Por que então países como a China, outros países do
Extremo Oriente e os exportadores de petróleo do Golfo compram
dívida do governo dos EUA? Isto deve ser visto no contexto da
dominação global dos EUA (um importante elemento da qual é
a sua supremacia militar esmagadora). Nesta base os EUA asseguraram o reinado
contínuo do dólar como a principal divisa internacional e
portanto asseguraram que constitua o grosso das reservas de câmbio
estrangeiras dos bancos centrais. Os EUA também têm utilizado a
sua influência como o maior importador do mundo para impor
condições aos maiores exportadores do mundo.
Ao mesmo tempo, o actual padrão de comércio e de fluxos
financeiros também beneficia as elites de certos países do
Terceiro Mundo. O florescimento das exportações (na base da dura
exploração de trabalhadores) rende-lhes lucros ricos. Além
disso, o fluxo de fundos internacional ajuda-os de diversos modos. O capital
estrangeiro ao fluir para dentro de países do Terceiro Mundo promove a
procura do consumidor das classes altas e os lucros corporativos; e num clima
de fundos fáceis e baratos, os investidores globais estão
desejosos de financiar os sonhos globais de grandes capitalistas do Terceiro
Mundo, como os Tatas e Ambanis. Mesmo quando o facto da
exploração imperialista é tão rematado como nunca,
os seus contornos e padrões estão a mudar.
As poupanças que certos países do Terceiro Mundo estão a
exportar para os EUA são tornadas possíveis pela supressão
do consumo do seu próprio povo trabalhador (isto é, pagando
salários baixos aos trabalhadores, tributando e pagando pouco aos
camponeses). O mais gritante exemplo deste padrão é o da China, a
qual espantosamente poupa deste modo metade do rendimento nacional. São
tão altas as poupanças da China que apesar de ter a mais elevadas
taxa de investimento do mundo elas dispõe de poupanças excedentes
para exportar. No caso de outros países em desenvolvimento, as
poupanças excedentes que estão a ser exportadas não
são o resultado do aumento das poupanças e sim da queda do
investimento interno sob o domínio de políticas económicas
neoliberais. Na verdade, "há uma escassez global de investimento,
com o investimento tendendo a declinar"
[10]
mesmo durante o período anterior de alto crescimento. Portanto a
relação no centro da economia mundial é de parasitismo.
O imperialismo estado-unidense no declínio
Contudo, o imperialismo estado-unidense já ultrapassou o seu apogeu. A
sua última grande aposta foi sustentar o seu poder económico em
declínio pelo exercício do seu esmagador poder militar. O seu
objectivo foi não só a simples pilhagem da riqueza
petrolífera como também o controle deste recursos
estratégico, e a reafirmação da hegemonia do dólar
sobre a qual repousa o seu destino. Este exercício, planeado para ser
ágil e cirúrgico, ficou atolado numa inesperadamente forte e
tenaz resistência nacional nos países ocupados, fazendo com que os
EUA tenham de pagar uma factura militar cada vez maior.

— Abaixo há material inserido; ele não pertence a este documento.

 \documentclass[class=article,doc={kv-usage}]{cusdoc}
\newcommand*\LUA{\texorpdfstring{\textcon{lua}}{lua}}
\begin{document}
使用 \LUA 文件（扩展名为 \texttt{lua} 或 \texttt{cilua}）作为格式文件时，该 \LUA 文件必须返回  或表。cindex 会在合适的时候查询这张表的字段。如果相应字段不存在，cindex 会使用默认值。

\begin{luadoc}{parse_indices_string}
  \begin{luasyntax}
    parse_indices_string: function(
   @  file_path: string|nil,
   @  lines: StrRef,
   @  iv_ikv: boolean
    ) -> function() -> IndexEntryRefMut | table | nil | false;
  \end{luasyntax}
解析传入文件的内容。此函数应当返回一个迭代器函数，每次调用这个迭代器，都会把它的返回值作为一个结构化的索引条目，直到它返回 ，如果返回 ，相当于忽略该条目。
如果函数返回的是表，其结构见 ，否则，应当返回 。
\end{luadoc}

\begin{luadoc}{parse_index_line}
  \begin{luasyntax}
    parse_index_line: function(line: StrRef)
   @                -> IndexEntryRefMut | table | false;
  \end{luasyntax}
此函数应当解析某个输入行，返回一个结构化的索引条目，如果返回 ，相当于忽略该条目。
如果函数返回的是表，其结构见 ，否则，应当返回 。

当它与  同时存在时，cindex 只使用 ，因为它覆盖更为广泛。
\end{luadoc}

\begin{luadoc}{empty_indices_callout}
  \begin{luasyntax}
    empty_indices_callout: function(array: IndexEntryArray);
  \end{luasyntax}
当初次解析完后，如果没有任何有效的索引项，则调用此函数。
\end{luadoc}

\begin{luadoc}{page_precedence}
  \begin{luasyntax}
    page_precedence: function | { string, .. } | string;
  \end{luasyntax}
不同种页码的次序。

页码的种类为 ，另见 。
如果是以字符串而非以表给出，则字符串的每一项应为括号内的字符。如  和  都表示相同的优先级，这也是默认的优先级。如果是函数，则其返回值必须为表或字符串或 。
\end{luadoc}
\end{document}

Agora os EUA foram forçados a recentrar as suas energias
políticas inteiramente no resgate da sua economia naufragada, pelo que
necessita manter entradas contínuas de capital. Mesmo preservando a
grande fachada de liderança global, os EUA são forçados a
pedir a cooperação de outras potências em várias
esferas (a primeira viagem ao estrangeiro da secretária de Estado foi
à China, para pedir-lhe que continue a investir na dívida do
governo americano; ali ela teve de colocar tema de estimação dos
EUA em relação à China, os "direitos humanos",
em banho-maria). Os vários organismos económicos internacional
dominados pelos EUA FMI, Banco Mundial e Organização
Mundial de Comércio estão a cambalear sob o impacto da
crise actual e não estão em condições de assumir o
comando. Os fundos do FMI e do Banco Mundial são insignificantes em
comparação com a escala dos empréstimos requeridos. Quando
diferentes países correm para escorar as suas economias internas contra
a tempestade internacional, a agenda de "globalização"
da OMC foi posta de lado. Ainda mais importante: o reinado do dólar como
a principal divisa internacional, o qual tanto repousa sobre a hegemonia
estado-unidense no mundo como ajuda a manter esta hegemonia, agora
ficará sob um questionamento crescente devido aos próprios
esforços dos EUA para livrar-se da crise.
[11]
Como destaca Rogoff: "Uma grande expansão na dívida...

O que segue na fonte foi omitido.